By 1st Lt. David B. Bartruff, U.S. Army
Dear Diary: This is the first Christmas that I’ve ever spent away from home and my family in Chicago, Illinois. So far it has been peaceful: thankfully, for now anyway. There’s an armistice in effect on both sides along the Korean DMZ that is not far from my unit’s compound, and all combat has ceased.
The DMZ (Demilitarized Zone) that runs all along the 38th Parallel now separates two warring Koreas from one another under a shaky armistice: the Korean Republic in the south and its communist aggressor in the north.
Now after three years of combat and the loss of over a million military and civilian lives, the United Nations has negotiated a ceasefire agreement ending the fighting. Just the same, tensions still remain high on both sides.
In the unit I command as its lone officer, directing some 30 communication specialists, last night’s Christmas Eve was not exactly a “Silent Night” since my unit works on a 24-hour-a-day, around-the-clock intelligence-gathering mission.
It is a mission that “Never Sleeps,” collecting information on the enemy’s communications and troop movements by sophisticated location-finding technology even during this fragile armistice.
But now, for the entire month of December, my men and I have been storing up food rations and assembling toys to be distributed to the hundreds of Korean youngsters who live in the neighboring village and surrounding countryside and who attend the local primary school; our next-door neighbor.
It’s now early Christmas morning and we khaki-clad American “Santas” depart our compound to distribute gifts to the local children on the school playground.

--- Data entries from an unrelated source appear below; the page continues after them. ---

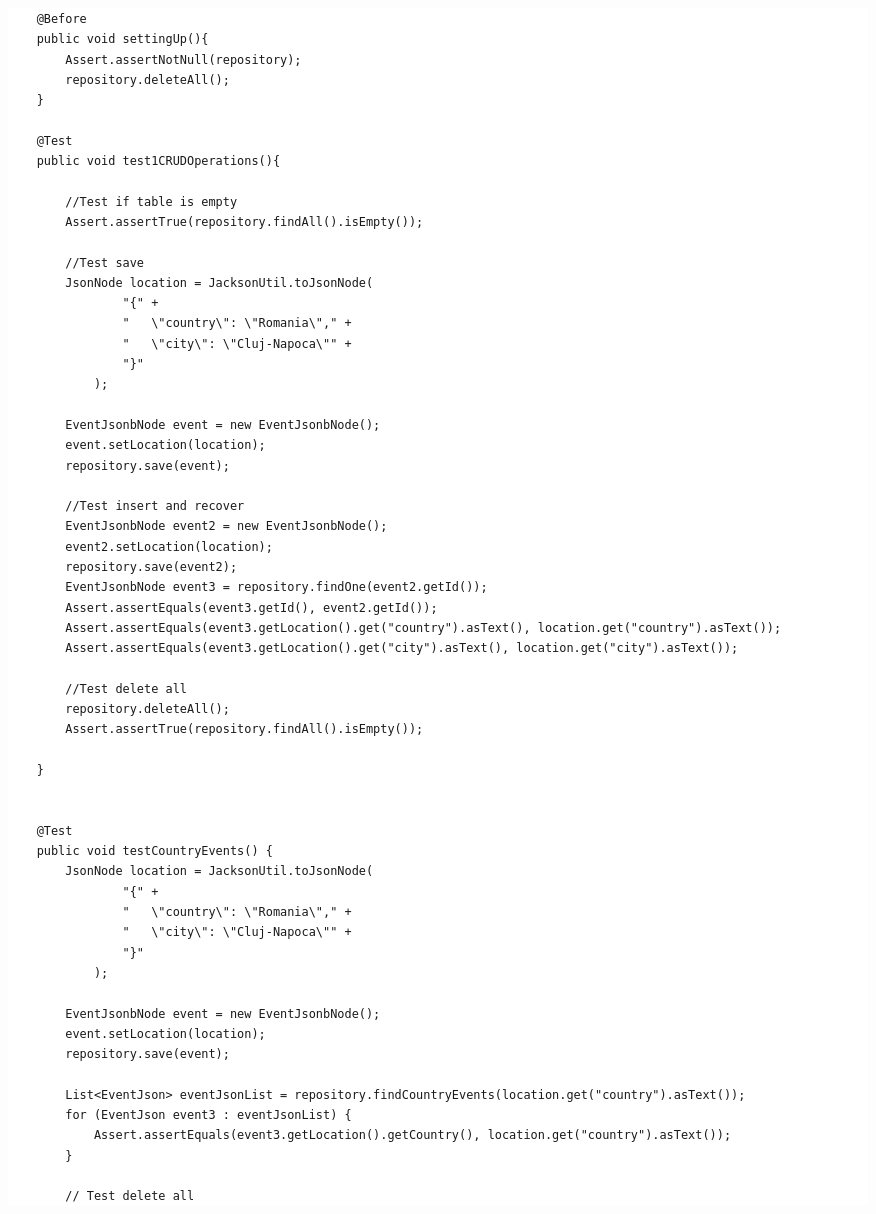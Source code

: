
 ```
	@Before
	public void settingUp(){
		Assert.assertNotNull(repository);
		repository.deleteAll();
	}

	@Test
	public void test1CRUDOperations(){

		//Test if table is empty
		Assert.assertTrue(repository.findAll().isEmpty());
		
		//Test save
		JsonNode location = JacksonUtil.toJsonNode(
                "{" +
                "   \"country\": \"Romania\"," +
                "   \"city\": \"Cluj-Napoca\"" +
                "}"
            );
		
        EventJsonbNode event = new EventJsonbNode();
        event.setLocation(location);
		repository.save(event);

		//Test insert and recover
		EventJsonbNode event2 = new EventJsonbNode();
		event2.setLocation(location);
		repository.save(event2);
		EventJsonbNode event3 = repository.findOne(event2.getId());
		Assert.assertEquals(event3.getId(), event2.getId());
		Assert.assertEquals(event3.getLocation().get("country").asText(), location.get("country").asText());
		Assert.assertEquals(event3.getLocation().get("city").asText(), location.get("city").asText());
		
		//Test delete all
		repository.deleteAll();
		Assert.assertTrue(repository.findAll().isEmpty());
		
	}
	
	
	@Test
	public void testCountryEvents() {
		JsonNode location = JacksonUtil.toJsonNode(
                "{" +
                "   \"country\": \"Romania\"," +
                "   \"city\": \"Cluj-Napoca\"" +
                "}"
            );
		
        EventJsonbNode event = new EventJsonbNode();
        event.setLocation(location);
		repository.save(event);
		
		List<EventJson> eventJsonList = repository.findCountryEvents(location.get("country").asText());
		for (EventJson event3 : eventJsonList) {
			Assert.assertEquals(event3.getLocation().getCountry(), location.get("country").asText());
		}

		// Test delete all
```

On arrival, we are overwhelmed to find hundreds of the children already present and amassed in tight military-style formations that would make any U.S. Army drill sergeant proud.
To receive their Christmas presents, the children begin to parade in columns (on their own!) to the front steps of their school to stand patiently by. Then one by one, each receives their gifts from the smiling and spirit-filled GIs now serving as Santa’s happy helpers.
And Christmas has become a blessing to provider and recipient alike. After the joyous schoolyard celebration, all we “Santas in Khaki” return to our compound, each to his assigned duty station.
But I now must place all the accolades for the success of our unique Christmas gift-giving celebration into the hands of my beloved Korean houseboy: Kim Hyung Tae.
At 44, Kim is twice my age. Born in Karaebi, Kim was responsible for all the planning and implementation of our unit’s entire Christmas gift-giving celebration.
Besides, being a devout Christian, Kim put his whole body, mind and soul into the celebration honoring the birth of his beloved Lord and Savior Jesus Christ.
Immediately upon my arrival in Karaebi months earlier, a close bond of fellowship was formed between Kim and me. And it continued to flourish long after my tour of duty ended and my return home to Chicago and back to civilian life.
But providentially, just six short months after returning to Chicago, I crossed the Pacific once again, landing in Tokyo to begin work as the Far East correspondent for the Army-Navy-Air Force Times publications.
In 1959, a press assignment took me back again to Korea. It afforded the miraculous opportunity to not only reunite with Kim in the Korean capital of Seoul, but also return north with him to our beloved Karaebi.
This time I had the honor to visit his humble country family dwelling and meet his kin again face to face.
The years passed and I finally returned to the USA, this time to California. Still, for decades, Kim and I continued exchanging Christmas greetings, until the last card I received from Korea was the announcement from his family of his passing.
In the true spirit of that first Christmas that brought Christ down to earth, I anxiously await a glorious reunion with Kim. This time, it will be for all eternity in heaven according to the faith we shared together long ago on Korea’s landmark DMZ.